All stories have an end and not happy;
maybe I was wrong thinking about a future with you.
And I know you can not change anything now,
step because even scratched and I still win.
I have a thorn that is depleted as ink,
not everything is as rosy as you paint it.
And sorry, I know I'm not perfect but alas,
I swear never to return never looked back.

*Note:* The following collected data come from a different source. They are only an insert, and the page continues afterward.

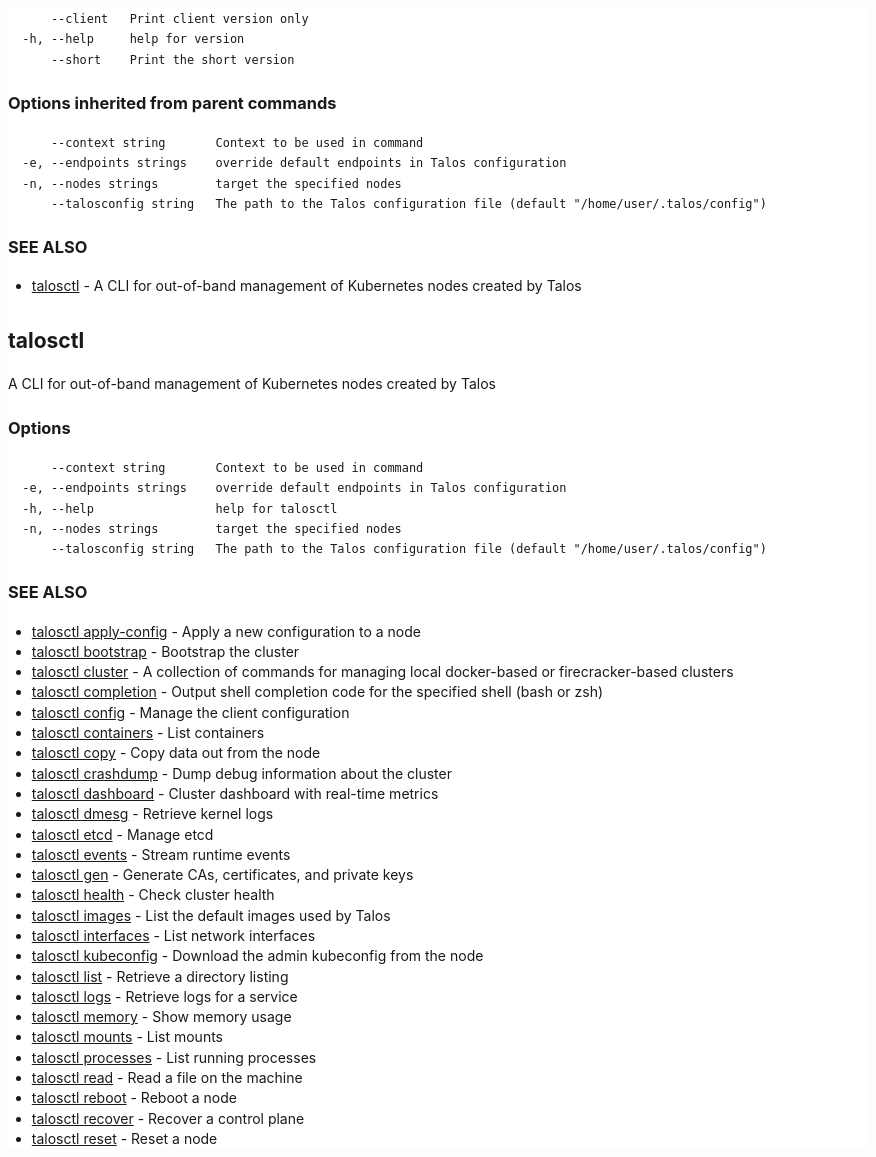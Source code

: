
 ```
      --client   Print client version only
  -h, --help     help for version
      --short    Print the short version
```

### Options inherited from parent commands

```
      --context string       Context to be used in command
  -e, --endpoints strings    override default endpoints in Talos configuration
  -n, --nodes strings        target the specified nodes
      --talosconfig string   The path to the Talos configuration file (default "/home/user/.talos/config")
```

### SEE ALSO

* [talosctl](#talosctl)	 - A CLI for out-of-band management of Kubernetes nodes created by Talos

## talosctl

A CLI for out-of-band management of Kubernetes nodes created by Talos

### Options

```
      --context string       Context to be used in command
  -e, --endpoints strings    override default endpoints in Talos configuration
  -h, --help                 help for talosctl
  -n, --nodes strings        target the specified nodes
      --talosconfig string   The path to the Talos configuration file (default "/home/user/.talos/config")
```

### SEE ALSO

* [talosctl apply-config](#talosctl-apply-config)	 - Apply a new configuration to a node
* [talosctl bootstrap](#talosctl-bootstrap)	 - Bootstrap the cluster
* [talosctl cluster](#talosctl-cluster)	 - A collection of commands for managing local docker-based or firecracker-based clusters
* [talosctl completion](#talosctl-completion)	 - Output shell completion code for the specified shell (bash or zsh)
* [talosctl config](#talosctl-config)	 - Manage the client configuration
* [talosctl containers](#talosctl-containers)	 - List containers
* [talosctl copy](#talosctl-copy)	 - Copy data out from the node
* [talosctl crashdump](#talosctl-crashdump)	 - Dump debug information about the cluster
* [talosctl dashboard](#talosctl-dashboard)	 - Cluster dashboard with real-time metrics
* [talosctl dmesg](#talosctl-dmesg)	 - Retrieve kernel logs
* [talosctl etcd](#talosctl-etcd)	 - Manage etcd
* [talosctl events](#talosctl-events)	 - Stream runtime events
* [talosctl gen](#talosctl-gen)	 - Generate CAs, certificates, and private keys
* [talosctl health](#talosctl-health)	 - Check cluster health
* [talosctl images](#talosctl-images)	 - List the default images used by Talos
* [talosctl interfaces](#talosctl-interfaces)	 - List network interfaces
* [talosctl kubeconfig](#talosctl-kubeconfig)	 - Download the admin kubeconfig from the node
* [talosctl list](#talosctl-list)	 - Retrieve a directory listing
* [talosctl logs](#talosctl-logs)	 - Retrieve logs for a service
* [talosctl memory](#talosctl-memory)	 - Show memory usage
* [talosctl mounts](#talosctl-mounts)	 - List mounts
* [talosctl processes](#talosctl-processes)	 - List running processes
* [talosctl read](#talosctl-read)	 - Read a file on the machine
* [talosctl reboot](#talosctl-reboot)	 - Reboot a node
* [talosctl recover](#talosctl-recover)	 - Recover a control plane
* [talosctl reset](#talosctl-reset)	 - Reset a node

No one can calm this hatred locked inside,
my body is to be exploited, died and left without feelings.
I lie to say I am one but I live in the abyss
not that my heart is broken, is no longer the same.
My eyes are dry, and do not cry,
but I want to unburden myself of this weight that controls me.
And perhaps it is true, I do not know what to believe,
perhaps love is not there and I wonder why I believed in him.
The promises are lies, silence is listening,
the time we forget, life is a continual struggle.
The landscape changes because I can not paint;
if I'm still here is because I have a contract with God.
My wounds will not heal, but become larger.
You do not understand me, shut up, look at me, tell me you feel!
You decide if you forget or live with it.
I confess that I remain that although I try.
I swear I thought you could be my life
and I do not think I was wrong as most.
and know you deserve much more,
I may never feel this way by giving sabértelo.
You start and then lose the illusion of magic,
after going to hope until there is nothing;
Only rage, hate! All of this because it's over.
You feel like the little light that is turned off.
And there is no happy ending, but it could have
if not for this life I could see it with my own eyes,
and yes, that was my fault,
I stopped to do my part and I shut up like a whore.
I also make mistakes and I'm tired of sin,
move much as I am to be in the same place.
"Correct or not? That is the question,
I'm sorry it did no good: pride could at heart.
I admit, we both had faults,
but I ended up tired of love when you do not know.
The worst thing is I dream of that life back,
I grabbed such a long rap that neither you imagine it.
And I swore not to look back but every day I do,
know very well that is the first time that I regret anything.
I want to change, I was the coward who gave up
and I assure you I hate myself and what I've become,
I'm just one more or not even that.
I also suffer but do not pray to a god I only have myself.